[Dataset excerpts]

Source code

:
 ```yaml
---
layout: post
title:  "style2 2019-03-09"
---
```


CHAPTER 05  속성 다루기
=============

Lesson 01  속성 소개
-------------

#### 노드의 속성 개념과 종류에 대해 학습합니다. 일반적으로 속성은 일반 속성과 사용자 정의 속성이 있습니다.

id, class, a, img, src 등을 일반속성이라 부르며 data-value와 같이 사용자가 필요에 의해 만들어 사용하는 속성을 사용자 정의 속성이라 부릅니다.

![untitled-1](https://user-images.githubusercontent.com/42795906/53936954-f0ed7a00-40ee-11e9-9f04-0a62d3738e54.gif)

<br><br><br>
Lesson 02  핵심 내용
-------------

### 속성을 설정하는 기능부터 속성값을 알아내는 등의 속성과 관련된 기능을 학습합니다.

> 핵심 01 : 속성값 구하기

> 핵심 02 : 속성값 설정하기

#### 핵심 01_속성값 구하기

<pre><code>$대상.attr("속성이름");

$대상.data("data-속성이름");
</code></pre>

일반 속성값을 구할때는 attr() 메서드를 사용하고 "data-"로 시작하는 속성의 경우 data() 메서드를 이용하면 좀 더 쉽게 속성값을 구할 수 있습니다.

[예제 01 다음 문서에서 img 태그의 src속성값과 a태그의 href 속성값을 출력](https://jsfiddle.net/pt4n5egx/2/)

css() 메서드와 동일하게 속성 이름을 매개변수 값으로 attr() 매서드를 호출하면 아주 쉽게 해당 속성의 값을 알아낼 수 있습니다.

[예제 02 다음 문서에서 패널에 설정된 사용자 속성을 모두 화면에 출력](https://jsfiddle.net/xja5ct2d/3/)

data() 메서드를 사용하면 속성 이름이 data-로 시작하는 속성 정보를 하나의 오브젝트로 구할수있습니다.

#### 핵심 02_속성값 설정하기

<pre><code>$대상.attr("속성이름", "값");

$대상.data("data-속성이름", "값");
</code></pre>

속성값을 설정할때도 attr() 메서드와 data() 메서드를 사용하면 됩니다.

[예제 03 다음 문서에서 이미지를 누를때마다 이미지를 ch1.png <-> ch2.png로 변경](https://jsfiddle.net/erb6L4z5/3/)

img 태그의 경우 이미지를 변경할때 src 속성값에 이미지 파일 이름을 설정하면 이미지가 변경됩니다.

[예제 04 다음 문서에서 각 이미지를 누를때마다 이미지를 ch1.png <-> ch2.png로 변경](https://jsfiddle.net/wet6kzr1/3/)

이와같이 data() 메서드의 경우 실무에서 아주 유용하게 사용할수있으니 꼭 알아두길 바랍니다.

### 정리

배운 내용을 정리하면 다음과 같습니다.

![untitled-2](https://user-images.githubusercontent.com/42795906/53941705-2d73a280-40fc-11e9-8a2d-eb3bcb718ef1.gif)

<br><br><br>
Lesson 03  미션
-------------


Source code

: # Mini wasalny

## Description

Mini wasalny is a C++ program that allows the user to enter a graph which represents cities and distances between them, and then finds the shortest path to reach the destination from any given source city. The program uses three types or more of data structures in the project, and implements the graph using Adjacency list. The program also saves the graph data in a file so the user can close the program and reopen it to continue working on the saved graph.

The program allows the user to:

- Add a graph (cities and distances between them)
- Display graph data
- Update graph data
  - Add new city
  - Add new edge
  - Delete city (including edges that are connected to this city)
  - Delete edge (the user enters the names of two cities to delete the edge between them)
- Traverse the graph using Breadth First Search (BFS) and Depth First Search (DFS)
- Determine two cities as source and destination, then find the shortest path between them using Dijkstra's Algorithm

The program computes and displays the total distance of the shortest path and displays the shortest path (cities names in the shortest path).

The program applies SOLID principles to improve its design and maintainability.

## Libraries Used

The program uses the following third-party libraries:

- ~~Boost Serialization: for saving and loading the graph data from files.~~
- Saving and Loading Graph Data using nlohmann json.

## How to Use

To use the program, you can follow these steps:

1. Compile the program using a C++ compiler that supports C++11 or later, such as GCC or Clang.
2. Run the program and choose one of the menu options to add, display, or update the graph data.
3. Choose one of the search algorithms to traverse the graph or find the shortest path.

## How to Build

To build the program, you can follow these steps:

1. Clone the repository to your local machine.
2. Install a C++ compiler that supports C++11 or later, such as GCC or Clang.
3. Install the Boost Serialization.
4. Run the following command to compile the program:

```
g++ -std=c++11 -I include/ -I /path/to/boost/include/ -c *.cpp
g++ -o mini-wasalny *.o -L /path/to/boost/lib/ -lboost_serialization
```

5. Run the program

[/Dataset excerpts]

# Brief
Say the number of lines in the entries that have the string "names", and only that.

# Solution for this exercise
2